Elle tourna les yeux une dernière fois vers son homme et parti sans dire un mot de plus. La jeune femme se rapprocha alors de la tombe pour l'examiner. Il aurait eu quatre-vingt-dix ans aujourd'hui, il était à peine plus vieux que sa grand-mère. Elle essayait de décortiqué toutes les plaques qu'elle voyait et mêlaient aux paroles de la vieille dame, elle commençait à imaginer une vie à se vieillard.
***
Robert, un très bel homme qui faisait chavirer les cœurs de toutes ces dames, en brisant quelques uns au passage. Il devait avoir une très belle chevelure grisonnante et un dentier très beau, qui laisserait apparaître un très beau sourire.
Habillé d'une veste de costume rouge et d'un pantalon chino de la même couleur, des mocassins noirs, une jolie montre dans laquelle il avait dû mettre la moitié de sa retraite et coiffé d'un très beau chapeau, il déambulait à travers les rues.
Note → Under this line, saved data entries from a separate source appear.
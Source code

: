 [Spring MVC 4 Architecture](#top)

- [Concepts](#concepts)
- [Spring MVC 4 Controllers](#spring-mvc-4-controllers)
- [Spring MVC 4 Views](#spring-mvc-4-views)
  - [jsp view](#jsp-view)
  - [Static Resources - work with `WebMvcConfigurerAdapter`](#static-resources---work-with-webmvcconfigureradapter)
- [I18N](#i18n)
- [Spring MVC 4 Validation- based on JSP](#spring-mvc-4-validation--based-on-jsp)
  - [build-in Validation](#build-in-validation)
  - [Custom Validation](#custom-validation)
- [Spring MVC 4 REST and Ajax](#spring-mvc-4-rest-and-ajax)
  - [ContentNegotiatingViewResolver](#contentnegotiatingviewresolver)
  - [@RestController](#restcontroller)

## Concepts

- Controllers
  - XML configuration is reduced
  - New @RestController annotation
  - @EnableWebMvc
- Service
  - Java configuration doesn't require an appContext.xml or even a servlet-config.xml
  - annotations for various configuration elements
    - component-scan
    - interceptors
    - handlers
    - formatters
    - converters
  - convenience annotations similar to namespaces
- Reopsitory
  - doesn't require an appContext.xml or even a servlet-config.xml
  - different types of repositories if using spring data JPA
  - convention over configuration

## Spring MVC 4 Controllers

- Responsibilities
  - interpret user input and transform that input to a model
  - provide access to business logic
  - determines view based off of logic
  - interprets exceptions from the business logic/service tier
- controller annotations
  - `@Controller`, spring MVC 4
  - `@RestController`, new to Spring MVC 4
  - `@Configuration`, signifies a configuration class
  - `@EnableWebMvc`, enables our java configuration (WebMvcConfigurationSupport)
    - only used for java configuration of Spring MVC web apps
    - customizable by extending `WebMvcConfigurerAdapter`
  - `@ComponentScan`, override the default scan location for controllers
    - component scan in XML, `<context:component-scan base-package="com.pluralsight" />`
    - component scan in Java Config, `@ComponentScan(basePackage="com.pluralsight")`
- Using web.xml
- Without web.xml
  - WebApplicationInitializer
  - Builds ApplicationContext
On voyait dans son regard d'un bleu médusant qu'il était à la recherche de quelque chose, ou était-est-ce de quelqu'un ? D'une jeune fille charmante à ramener dans son lit, pour récupérer sa jeunesse le temps d'une nuit ? Il marchait d'une allure hésitante, il n'avait pas l'attitude qui allait avec son apparence d'homme sûr de lui, il semblait peureux et perdu. Au loin, on pouvait voir des larmes couler sur son visage, pourquoi pleurait-il. Lily entra dans sa tête pour découvrir ses peines et ses inquiétudes.
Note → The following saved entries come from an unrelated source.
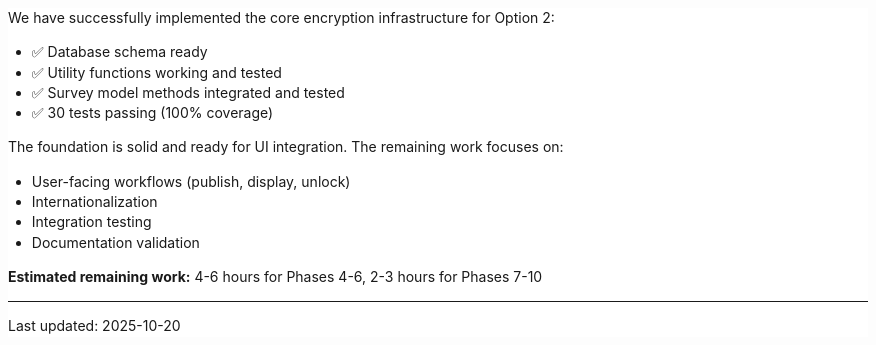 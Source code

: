 We have successfully implemented the core encryption infrastructure for Option 2:
- ✅ Database schema ready
- ✅ Utility functions working and tested
- ✅ Survey model methods integrated and tested
- ✅ 30 tests passing (100% coverage)

The foundation is solid and ready for UI integration. The remaining work focuses on:
- User-facing workflows (publish, display, unlock)
- Internationalization
- Integration testing
- Documentation validation

**Estimated remaining work:** 4-6 hours for Phases 4-6, 2-3 hours for Phases 7-10

---

Last updated: 2025-10-20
Quelques heures plus tôt, il avait avoué à sa femme qu'il avait cédé à ses pulsions et s'était laissé aller à des plaisirs intimes avec une femme bien plus jeune que lui. La vieille dame n'avait pas supporté cette nouvelle accablante, après tant d'années de mariage, tant d'amour, tant d'épreuves vécues ensemble ; comment pouvait-il lui faire une chose pareille ? Comment un homme aimant pouvait tromper sa bien-aimée ? Elle lui avait donc dit de partir, qu'elle ne pouvait plus le regarder ; il la dégoutait, il prit alors ses affaires et parti vers de meilleurs jours. Errant dans les rue,s sans savoir où ses pas allaient le mener, il repensait à la vie qu'il avait eu ; si heureuse et parfaite, aux côtés de la femme de ses rêves.
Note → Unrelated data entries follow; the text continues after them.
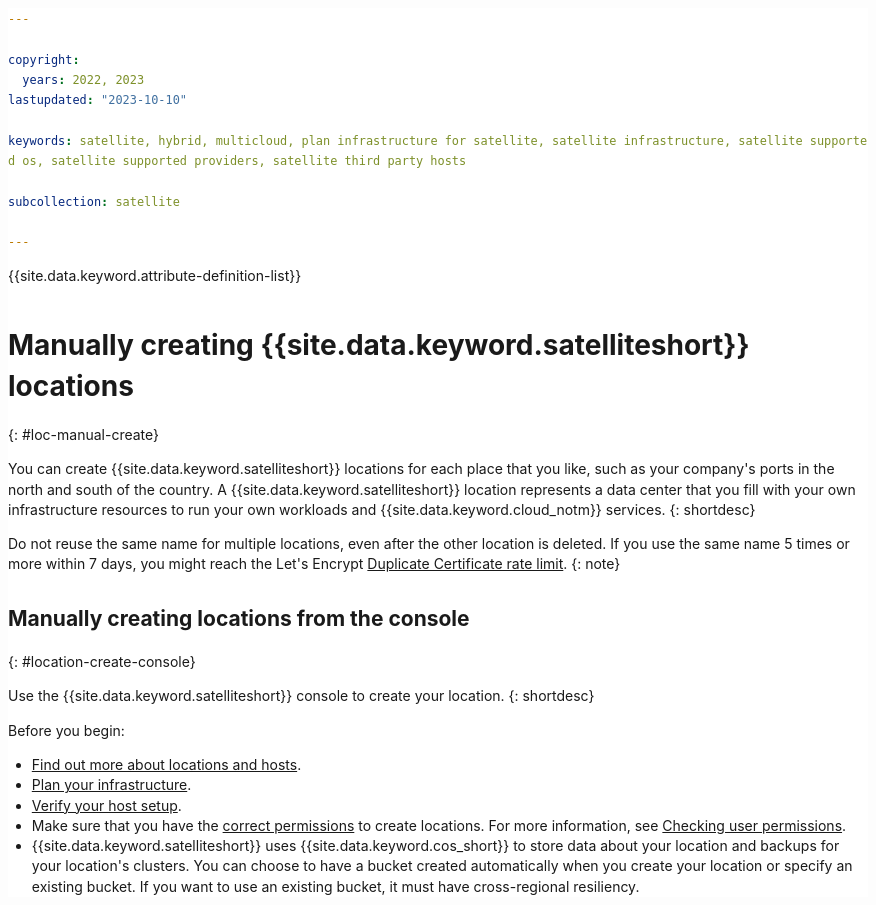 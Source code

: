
 ```yaml
---

copyright:
  years: 2022, 2023
lastupdated: "2023-10-10"

keywords: satellite, hybrid, multicloud, plan infrastructure for satellite, satellite infrastructure, satellite supported os, satellite supported providers, satellite third party hosts

subcollection: satellite

---
```


{{site.data.keyword.attribute-definition-list}}


# Manually creating {{site.data.keyword.satelliteshort}} locations
{: #loc-manual-create}

You can create {{site.data.keyword.satelliteshort}} locations for each place that you like, such as your company's ports in the north and south of the country. A {{site.data.keyword.satelliteshort}} location represents a data center that you fill with your own infrastructure resources to run your own workloads and {{site.data.keyword.cloud_notm}} services.
{: shortdesc}

Do not reuse the same name for multiple locations, even after the other location is deleted. If you use the same name 5 times or more within 7 days, you might reach the Let's Encrypt [Duplicate Certificate rate limit](/docs/openshift?topic=openshift-cs_rate_limit).
{: note}

## Manually creating locations from the console
{: #location-create-console}

Use the {{site.data.keyword.satelliteshort}} console to create your location.
{: shortdesc}


Before you begin:

- [Find out more about locations and hosts](/docs/satellite?topic=satellite-location-host).
- [Plan your infrastructure](/docs/satellite?topic=satellite-infrastructure-plan).
- [Verify your host setup](/docs/satellite?topic=satellite-host-network-check).
- Make sure that you have the [correct permissions](/docs/satellite?topic=satellite-iam#iam-roles-usecases) to create locations. For more information, see [Checking user permissions](/docs/satellite?topic=satellite-iam-assign-access#checking-perms).
- {{site.data.keyword.satelliteshort}} uses {{site.data.keyword.cos_short}} to store data about your location and backups for your location's clusters. You can choose to have a bucket created automatically when you create your location or specify an existing bucket. If you want to use an existing bucket, it must have cross-regional resiliency.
Maintenant, il était seul et loin de tout, comment avait-il put tout foutre en l'air ? Comment pouvait-il finir sa vie sur une note aussi triste et honteuse ? Cette idée lui glaçait le sang, il ne pouvait pas imaginer finir sa vie là-dessus, et c'était pourtant bel et bien les derniers instant de sa vie.
Il avait acheté le plus beau des colliers et cueillit le plus beau des bouquets pour reconquérir le cœur de sa douce. Tout fier, il s'élançait vers sa destination, espérant avoir une fin heureuse. Une obstacle coupa sa course, son rêve, ses espoirs d'avoir une belle fin de vie. C'était juste devant sa maison, juste devant son amour, qu'il se fit violemment renverser par une voiture, virevoltant dans les airs. Une dernière danse avant de refermer le rideau.
— Vous le connaissiez ? dit une voix inconnue qui sortit Lily de ses pensées.
— Non, pas du tout, je me suis perdue à rêver.
— Vous rêvez des morts ?
Elle sourit à l'inconnu, déposa un lilas et continua sa route dans l'allée centrale, oui, elle rêvait la vie des morts, et elle ne comptait pas s'arrêter.